Pada hari ketujuh muncullah sekelompok gajah yang melintas di dekat sumur. Mereka meneliti
dasar sumur karena kehausan. Tak sengaja terlihat oleh mereka Sang Kancil tengah tertidur di
sana. Para Gajah itu saling berbisik membicarakan binatang yang tengah terbaring di dasar
sumur. Kemudian mereka berteriak memanggil Sang Kancil.

Sang Kancil kaget oleh teriakan para Gajah dan terbangun. Dilihatnya ada beberapa kepala
gajah menyembul di bibir sumur. Diam-diam dia sedang berpikir keras cara minta bantuan
mereka untuk keluar dari sumur. Akhirnya dia memutuskan untuk membantu para Gajah, baru
kemudian minta tolong pada mereka. Memberi dulu baru kemudian menerima pertolongan.

“Wahai Gajah kita adalah sobat yang harus tolong menolong” kata Kancil. Para Gajah
mengangguk-angguk sambil bergumam tanda setuju. Mereka tak sadar jika Sang Kancil berada
di dalam sumur karena terjatuh.

“Aku tahu kalian kehausan. Aku akan membantu kalian mengambil air dari dalam sumur. Coba
lihat adakah ember dan tali yang diletakkan di dekat sumur. Kemarin kudengar para kafilah
membuang ember beserta talinya karena sudah punya ember baru. Walaupun butut ember itu
masih berguna bagi kalian. Turunkan ember ke dalam sumur, pegang ujung talinya. Aku akan
membantumu menciduk air sumur” teriak Sang Kancil.

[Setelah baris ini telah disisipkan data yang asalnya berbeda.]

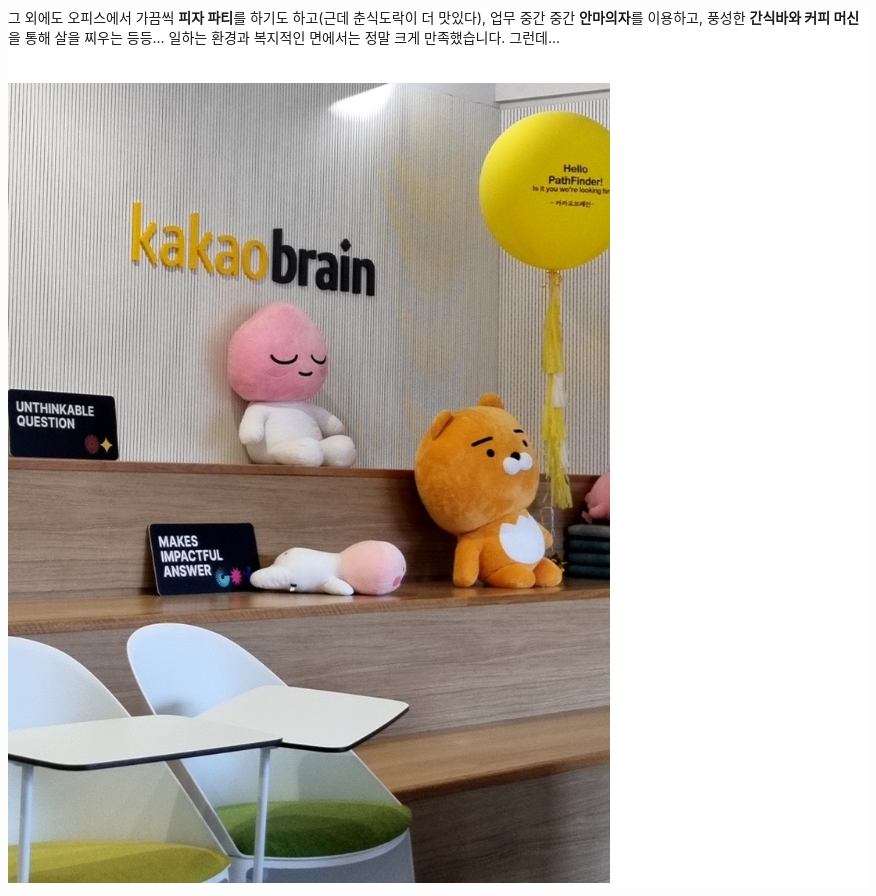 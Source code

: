 그 외에도 오피스에서 가끔씩 **피자 파티**를 하기도 하고(근데 춘식도락이 더 맛있다), 업무 중간 중간 **안마의자**를 이용하고, 풍성한 **간식바와 커피 머신**을 통해 살을 찌우는 등등... 일하는 환경과 복지적인 면에서는 정말 크게 만족했습니다. 그런데...

<br>

<img width="70%" src="/assets/post_images/review/kakaobrain-pathfinder/13.jpg" />
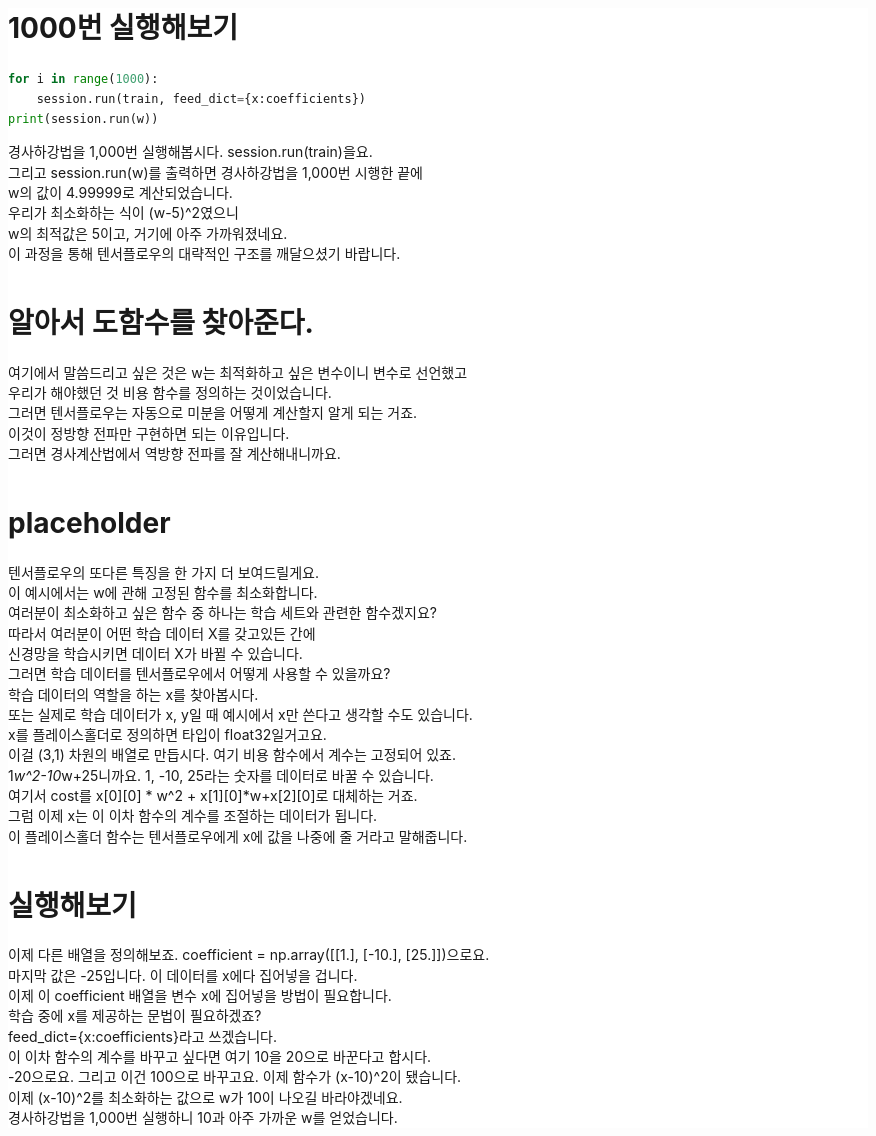 # 1000번 실행해보기
```python
for i in range(1000):
    session.run(train, feed_dict={x:coefficients})
print(session.run(w))
```
경사하강법을 1,000번 실행해봅시다. session.run(train)을요.              
그리고 session.run(w)를 출력하면 경사하강법을 1,000번 시행한 끝에               
w의 값이 4.99999로 계산되었습니다.            
우리가 최소화하는 식이 (w-5)^2였으니          
w의 최적값은 5이고, 거기에 아주 가까워졌네요.                 
이 과정을 통해 텐서플로우의 대략적인 구조를 깨달으셨기 바랍니다.                

# 알아서 도함수를 찾아준다.
여기에서 말씀드리고 싶은 것은 w는 최적화하고 싶은 변수이니 변수로 선언했고                
우리가 해야했던 것 비용 함수를 정의하는 것이었습니다.               
그러면 텐서플로우는 자동으로 미분을 어떻게 계산할지 알게 되는 거죠.              
이것이 정방향 전파만 구현하면 되는 이유입니다.                
그러면 경사계산법에서 역방향 전파를 잘 계산해내니까요.            

# placeholder
텐서플로우의 또다른 특징을 한 가지 더 보여드릴게요.           
이 예시에서는 w에 관해 고정된 함수를 최소화합니다.              
여러분이 최소화하고 싶은 함수 중 하나는 학습 세트와 관련한 함수겠지요?                
따라서 여러분이 어떤 학습 데이터 X를 갖고있든 간에              
신경망을 학습시키면 데이터 X가 바뀔 수 있습니다.             
그러면 학습 데이터를 텐서플로우에서 어떻게 사용할 수 있을까요?             
학습 데이터의 역할을 하는 x를 찾아봅시다.              
또는 실제로 학습 데이터가 x, y일 때 예시에서 x만 쓴다고 생각할 수도 있습니다.               
x를 플레이스홀더로 정의하면 타입이 float32일거고요.                 
이걸 (3,1) 차원의 배열로 만듭시다. 여기 비용 함수에서 계수는 고정되어 있죠.               
1*w^2-10*w+25니까요. 1, -10, 25라는 숫자를 데이터로 바꿀 수 있습니다.               
여기서 cost를 x[0][0] * w^2 + x[1][0]*w+x[2][0]로 대체하는 거죠.              
그럼 이제 x는 이 이차 함수의 계수를 조절하는 데이터가 됩니다.                 
이 플레이스홀더 함수는 텐서플로우에게 x에 값을 나중에 줄 거라고 말해줍니다.               

# 실행해보기
이제 다른 배열을 정의해보죠. coefficient = np.array([[1.], [-10.], [25.]])으로요.              
마지막 값은 -25입니다. 이 데이터를 x에다 집어넣을 겁니다.             
이제 이 coefficient 배열을 변수 x에 집어넣을 방법이 필요합니다.              
학습 중에 x를 제공하는 문법이 필요하겠죠?             
feed_dict={x:coefficients}라고 쓰겠습니다.           
이 이차 함수의 계수를 바꾸고 싶다면 여기 10을 20으로 바꾼다고 합시다.             
-20으로요. 그리고 이건 100으로 바꾸고요. 이제 함수가 (x-10)^2이 됐습니다.            
이제 (x-10)^2를 최소화하는 값으로 w가 10이 나오길 바라야겠네요.              
경사하강법을 1,000번 실행하니 10과 아주 가까운 w를 얻었습니다.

Para Gajah yang tengah kehausan dengan antusias mencari-cari barang yang disebutkan Sang
Kancil. Sampai akhirnya mereka menemukan tak jauh dari bibir sumur tergeletak ember butut
yang diikat dengan tali yang tak kalah bututnya dan penuh sambungan. Kemudian mereka
menurunkan ember ke dalam sumur. Sang Kancil membantu menciduk air dan menyuruh gajah
menarik ember yang sudah terisi air ke atas.

Begitulah berulang kali air diambil dari dasar sumur. Dengan girangnya para Gajah bergantian
minum dan mandi dari air dalam ember yang diambil dari dalam sumur. Maklum sudah dari
kemarin mereka kesulitan mencari sumber air. Setelah semua Gajah selesai mandi, barulah
Sang Kancil berteriak untuk minta dikeluarkan dari dasar sumur.

Merasa Sang Kancil telah membantu mereka mendapatkan air, para Gajah dengan senang hati
membantu Sang Kancil keluar dari dasar sumur. Sang Kancil berpegangan erat pada ember
saat dia ditarik keluar dari dasar sumur.

Para Gajah serta merta mengerumuninya dan bertanya-tanya mengapa Sang Kancil bisa berada
di dasar sumur. Tadinya mereka mengira Sang Kancil sengaja berdiam diri di sana. Kemudian
Gajah-gajah itu membawakan berbagai macam pucuk daun muda dan buah-buahan untuk Sang
Kancil yang terlihat begitu lemah sehingga sulit berjalan.

Setelah satu malam menginap di tempat itu dengan dijaga para Gajah, Sang Kancil merasa
dirinya cukup kuat untuk melanjutkan perjalanan menuju pantai selatan samas untuk bertemu
dengan keluarga Paus biru. Keluarga mamalia laut raksasa itu mengundang Sang Kancil untuk
mengajari mereka tentang perubahan angin, cuaca dan iklim di Samudera Hindia agar mereka
tidak terdampar di pantai yang dangkal karena kesalahan memperkirakan sifat-sifat lautan.

Kancil berterimakasih pada para Gajah yang telah membantunya. Para Gajah juga merasa
sangat berhutang budi pada Sang Kancil yang telah memberi tahu teknik sederhana mengambil
air dari dalam sumur. Sengaja mereka membawa ember butut bertali ke rumah mereka di
tengah hutan. Di sana terdapat sumur yang tidak pernah dimanfaatkan karena para Gajah tidak
tahu cara mengambil air dari sumur yang dalam. (SELESAI).